Publication year - 2017
Publication title -
arthritis and rheumatology
Language(s) - English
Resource type - Journals
SCImago Journal Rank - 4.106
H-Index - 314
eISSN - 2326-5205
pISSN - 2326-5191
DOI - 10.1002/art.40017
Subject(s) - medicine , rheumatoid arthritis , lymphoma , hazard ratio , population , methotrexate , rheumatology , confidence interval , proportional hazards model , cancer , risk factor , oncology , environmental health
Objective Patients with rheumatoid arthritis (RA) are at increased risk of malignant lymphomas with a strong correlation with RA disease severity. Given the changes in RA therapy over recent decades, this study was undertaken to assess whether lymphoma risk remains increased, and if so, to explore risk predictors and lymphoma subtypes. Methods We identified 12,656 cases of incident RA in the Swedish Rheumatology Quality Register 1997–2012 and obtained information on therapy and inflammatory activity during the first year after diagnosis. Each patient was matched to 10 population comparator subjects. Through linkage to the Swedish Cancer Register, lymphomas, including subtypes, were identified. We assessed hazard ratios (HRs) using Cox regression. Results Overall, the HR for lymphoma was increased in RA, to 1.6 (95% confidence interval [95% CI] 1.2–2.1). Taking RA duration into account, risks did not appear to have declined over successive calendar years of RA diagnosis. Neither use of methotrexate the first year after RA diagnosis nor ever use of tumor necrosis factor inhibitors (TNFi) increased lymphoma risk (HR 0.9 [95% CI 0.4–1.9]).
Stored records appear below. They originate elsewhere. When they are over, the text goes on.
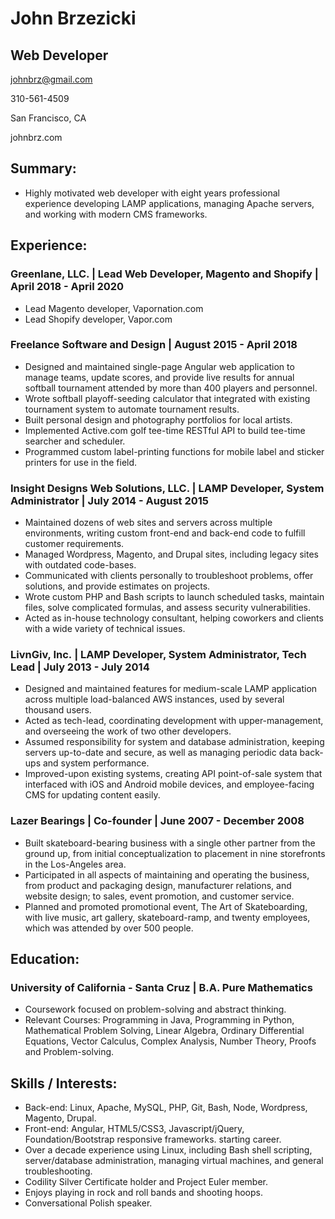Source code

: John Brzezicki
==============

Web Developer
-------------

johnbrz@gmail.com

310-561-4509

San Francisco, CA

johnbrz.com

Summary:
--------

-   Highly motivated web developer with eight years professional
    experience developing LAMP applications, managing Apache servers,
    and working with modern CMS frameworks.

Experience:
-----------

### Greenlane, LLC. | Lead Web Developer, Magento and Shopify | April 2018 - April 2020

-   Lead Magento developer, Vapornation.com
-   Lead Shopify developer, Vapor.com

### Freelance Software and Design | August 2015 - April 2018

-   Designed and maintained single-page Angular web application to
    manage teams, update scores, and provide live results for annual
    softball tournament attended by more than 400 players and personnel.
-   Wrote softball playoff-seeding calculator that integrated with
    existing tournament system to automate tournament results.
-   Built personal design and photography portfolios for local artists.
-   Implemented Active.com golf tee-time RESTful API to build tee-time
    searcher and scheduler.
-   Programmed custom label-printing functions for mobile label and
    sticker printers for use in the field.

### Insight Designs Web Solutions, LLC. | LAMP Developer, System Administrator | July 2014 - August 2015

-   Maintained dozens of web sites and servers across multiple
    environments, writing custom front-end and back-end code to fulfill
    customer requirements.
-   Managed Wordpress, Magento, and Drupal sites, including legacy sites
    with outdated code-bases.
-   Communicated with clients personally to troubleshoot problems, offer
    solutions, and provide estimates on projects.
-   Wrote custom PHP and Bash scripts to launch scheduled tasks,
    maintain files, solve complicated formulas, and assess
    security vulnerabilities.
-   Acted as in-house technology consultant, helping coworkers and
    clients with a wide variety of technical issues.

### LivnGiv, Inc. | LAMP Developer, System Administrator, Tech Lead | July 2013 - July 2014

-   Designed and maintained features for medium-scale LAMP application
    across multiple load-balanced AWS instances, used by several
    thousand users.
-   Acted as tech-lead, coordinating development with upper-management,
    and overseeing the work of two other developers.
-   Assumed responsibility for system and database administration,
    keeping servers up-to-date and secure, as well as managing periodic
    data back-ups and system performance.
-   Improved-upon existing systems, creating API point-of-sale system
    that interfaced with iOS and Android mobile devices, and
    employee-facing CMS for updating content easily.

### Lazer Bearings | Co-founder | June 2007 - December 2008

-   Built skateboard-bearing business with a single other partner from
    the ground up, from initial conceptualization to placement in nine
    storefronts in the Los-Angeles area.
-   Participated in all aspects of maintaining and operating the
    business, from product and packaging design, manufacturer relations,
    and website design; to sales, event promotion, and customer service.
-   Planned and promoted promotional event, The Art of Skateboarding,
    with live music, art gallery, skateboard-ramp, and twenty employees,
    which was attended by over 500 people.

Education:
----------

### University of California - Santa Cruz | B.A. Pure Mathematics

-   Coursework focused on problem-solving and abstract thinking.
-   Relevant Courses: Programming in Java, Programming in Python,
    Mathematical Problem Solving, Linear Algebra, Ordinary Differential
    Equations, Vector Calculus, Complex Analysis, Number Theory, Proofs
    and Problem-solving.

Skills / Interests:
-------------------

-   Back-end: Linux, Apache, MySQL, PHP, Git, Bash, Node, Wordpress,
    Magento, Drupal.
-   Front-end: Angular, HTML5/CSS3, Javascript/jQuery,
    Foundation/Bootstrap responsive frameworks. starting career.
-   Over a decade experience using Linux, including Bash shell
    scripting, server/database administration, managing virtual
    machines, and general troubleshooting.
-   Codility Silver Certificate holder and Project Euler member.
-   Enjoys playing in rock and roll bands and shooting hoops.
-   Conversational Polish speaker.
Use of oral corticosteroids the first year after RA diagnosis was associated with a reduced risk (HR 0.5 [95% CI 0.3–0.9]). Inflammatory activity during the first year after RA diagnosis did not predict future lymphoma risk. Chronic lymphocytic leukemia occurred less frequently, and Hodgkin's lymphoma occurred more frequently, in RA patients than in the general population. Conclusion The average lymphoma risk in recently diagnosed RA is similar in magnitude to that reported in historical cohorts. Standard antirheumatic treatment including TNFi did not predict future lymphoma risk. Distribution of lymphoma subtypes warrants further investigation.